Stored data
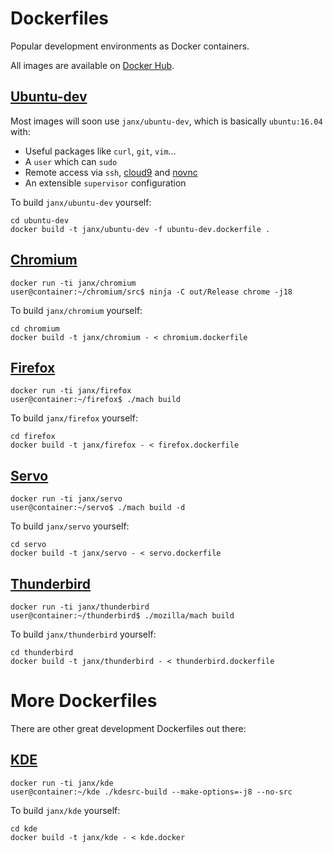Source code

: # Dockerfiles

Popular development environments as Docker containers.

All images are available on [Docker Hub](https://hub.docker.com/u/janx/).

## [Ubuntu-dev](https://hub.docker.com/r/janx/ubuntu-dev/)

Most images will soon use `janx/ubuntu-dev`, which is basically `ubuntu:16.04` with:

- Useful packages like `curl`, `git`, `vim`…
- A `user` which can `sudo`
- Remote access via `ssh`, [cloud9](https://c9.io) and [novnc](https://kanaka.github.io/noVNC/)
- An extensible `supervisor` configuration

To build `janx/ubuntu-dev` yourself:

    cd ubuntu-dev
    docker build -t janx/ubuntu-dev -f ubuntu-dev.dockerfile .

## [Chromium](https://hub.docker.com/r/janx/chromium/)

    docker run -ti janx/chromium
    user@container:~/chromium/src$ ninja -C out/Release chrome -j18

To build `janx/chromium` yourself:

    cd chromium
    docker build -t janx/chromium - < chromium.dockerfile

## [Firefox](https://hub.docker.com/r/janx/firefox/)

    docker run -ti janx/firefox
    user@container:~/firefox$ ./mach build

To build `janx/firefox` yourself:

    cd firefox
    docker build -t janx/firefox - < firefox.dockerfile

## [Servo](https://servo.org/)

    docker run -ti janx/servo
    user@container:~/servo$ ./mach build -d

To build `janx/servo` yourself:

    cd servo
    docker build -t janx/servo - < servo.dockerfile

## [Thunderbird](https://hub.docker.com/r/janx/thunderbird/)

    docker run -ti janx/thunderbird
    user@container:~/thunderbird$ ./mozilla/mach build

To build `janx/thunderbird` yourself:

    cd thunderbird
    docker build -t janx/thunderbird - < thunderbird.dockerfile

# More Dockerfiles

There are other great development Dockerfiles out there:

## [KDE](https://github.com/rcatolino/kdesrcbuild-docker)

    docker run -ti janx/kde
    user@container:~/kde ./kdesrc-build --make-options=-j8 --no-src

To build `janx/kde` yourself:

    cd kde
    docker build -t janx/kde - < kde.docker
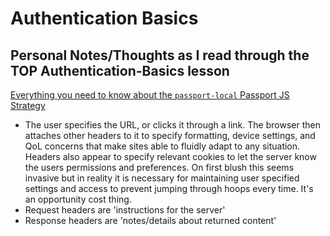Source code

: # Authentication Basics

## Personal Notes/Thoughts as I read through the TOP Authentication-Basics lesson

[Everything you need to know about the `passport-local` Passport JS Strategy](https://levelup.gitconnected.com/everything-you-need-to-know-about-the-passport-local-passport-js-strategy-633bbab6195)

- The user specifies the URL, or clicks it through a link. The browser then attaches other headers to it to specify formatting, device settings, and QoL concerns that make sites able to fluidly adapt to any situation. Headers also appear to specify relevant cookies to let the server know the users permissions and preferences. On first blush this seems invasive but in reality it is necessary for maintaining user specified settings and access to prevent jumping through hoops every time. It's an opportunity cost thing.
- Request headers are 'instructions for the server'
- Response headers are 'notes/details about returned content'
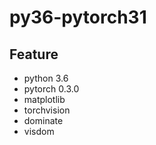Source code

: ﻿# py36-pytorch31

## Feature

* python 3.6
* pytorch 0.3.0
* matplotlib
* torchvision
* dominate
* visdom
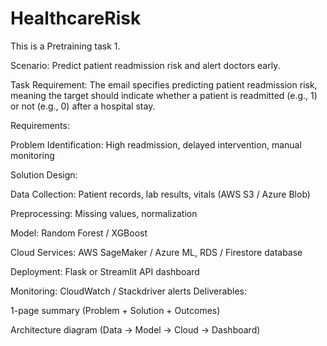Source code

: # HealthcareRisk
This is a Pretraining task 1.

Scenario: Predict patient readmission risk and alert doctors early.

Task Requirement: The email specifies predicting patient readmission risk, meaning the target should indicate whether a patient is readmitted (e.g., 1) or not (e.g., 0) after a hospital stay.

Requirements:

Problem Identification: High readmission, delayed intervention, manual monitoring

Solution Design:

Data Collection: Patient records, lab results, vitals (AWS S3 / Azure Blob)

Preprocessing: Missing values, normalization

Model: Random Forest / XGBoost

Cloud Services: AWS SageMaker / Azure ML, RDS / Firestore database

Deployment: Flask or Streamlit API dashboard

Monitoring: CloudWatch / Stackdriver alerts
Deliverables:

1-page summary (Problem + Solution + Outcomes)

Architecture diagram (Data → Model → Cloud → Dashboard)
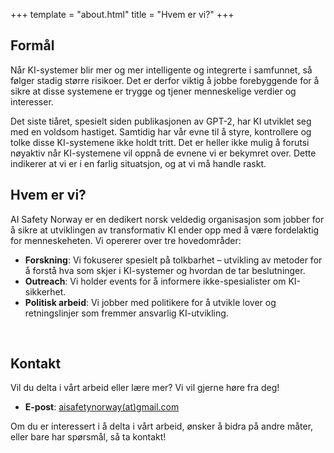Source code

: +++
template = "about.html" 
title = "Hvem er vi?" 
+++

## Formål

Når KI-systemer blir mer og mer intelligente og integrerte i samfunnet, så følger stadig større risikoer. Det er derfor viktig å jobbe forebyggende for å sikre at disse systemene er trygge og tjener menneskelige verdier og interesser.

Det siste tiåret, spesielt siden publikasjonen av GPT-2, har KI utviklet seg med en voldsom hastiget. Samtidig har vår evne til å styre, kontrollere og tolke disse KI-systemene ikke holdt tritt. Det er heller ikke mulig å forutsi nøyaktiv når KI-systemene vil oppnå de evnene vi er bekymret over. Dette indikerer at vi er i en farlig situatsjon, og at vi må handle raskt.

## Hvem er vi?

AI Safety Norway er en dedikert norsk veldedig organisasjon som jobber for å sikre at utviklingen av transformativ KI ender opp med å være fordelaktig for menneskeheten. Vi opererer over tre hovedområder:

- **Forskning**: Vi fokuserer spesielt på tolkbarhet – utvikling av metoder for å forstå hva som skjer i KI-systemer og hvordan de tar beslutninger.
- **Outreach**: Vi holder events for å informere ikke-spesialister om KI-sikkerhet.
- **Politisk arbeid**: Vi jobber med politikere for å utvikle lover og retningslinjer som fremmer ansvarlig KI-utvikling. 

<br />


## Kontakt

Vil du delta i vårt arbeid eller lære mer? Vi vil gjerne høre fra deg!

- **E-post**: [aisafetynorway(at)gmail.com](mailto:aisafetynorway@gmail.com)

Om du er interessert i å delta i vårt arbeid, ønsker å bidra på andre måter, eller bare har spørsmål, så ta kontakt!
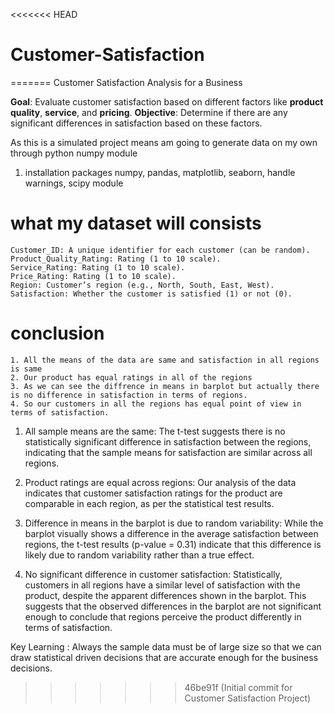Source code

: <<<<<<< HEAD
# Customer-Satisfaction
=======
Customer Satisfaction Analysis for a Business

**Goal**: 
    Evaluate customer satisfaction based on different factors like **product quality**, **service**, and **pricing**.
**Objective**: 
    Determine if there are any significant differences in satisfaction based on these factors.

As this is a simulated project means am going to generate data on my own through python numpy module
1. installation packages
numpy, pandas, matplotlib, seaborn, handle warnings, scipy module

# what my dataset will consists
    Customer_ID: A unique identifier for each customer (can be random).
    Product_Quality_Rating: Rating (1 to 10 scale).
    Service_Rating: Rating (1 to 10 scale).
    Price_Rating: Rating (1 to 10 scale).
    Region: Customer’s region (e.g., North, South, East, West).
    Satisfaction: Whether the customer is satisfied (1) or not (0).

# conclusion 
    1. All the means of the data are same and satisfaction in all regions is same 
    2. Our product has equal ratings in all of the regions 
    3. As we can see the diffrence in means in barplot but actually there is no difference in satisfaction in terms of regions.
    4. So our customers in all the regions has equal point of view in terms of satisfaction.

1. All sample means are the same: The t-test suggests there is no statistically significant difference in satisfaction between the regions, indicating that the sample means for satisfaction are similar across all regions.

2. Product ratings are equal across regions: Our analysis of the data indicates that customer satisfaction ratings for the product are comparable in each region, as per the statistical test results.

3. Difference in means in the barplot is due to random variability: While the barplot visually shows a difference in the average satisfaction between regions, the t-test results (p-value = 0.31) indicate that this difference is likely due to random variability rather than a true effect.

4. No significant difference in customer satisfaction: Statistically, customers in all regions have a similar level of satisfaction with the product, despite the apparent differences shown in the barplot. This suggests that the observed differences in the barplot are not significant enough to conclude that regions perceive the product differently in terms of satisfaction.

Key Learning : Always the sample data must be of large size so that we can draw statistical driven decisions that are accurate enough for the business decisions.
>>>>>>> 46be91f (Initial commit for Customer Satisfaction Project)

• _What you need to do_
Could you say how many lines of the entries contain the string "firefox"? Only the number should be given.

• _Expected answer_
6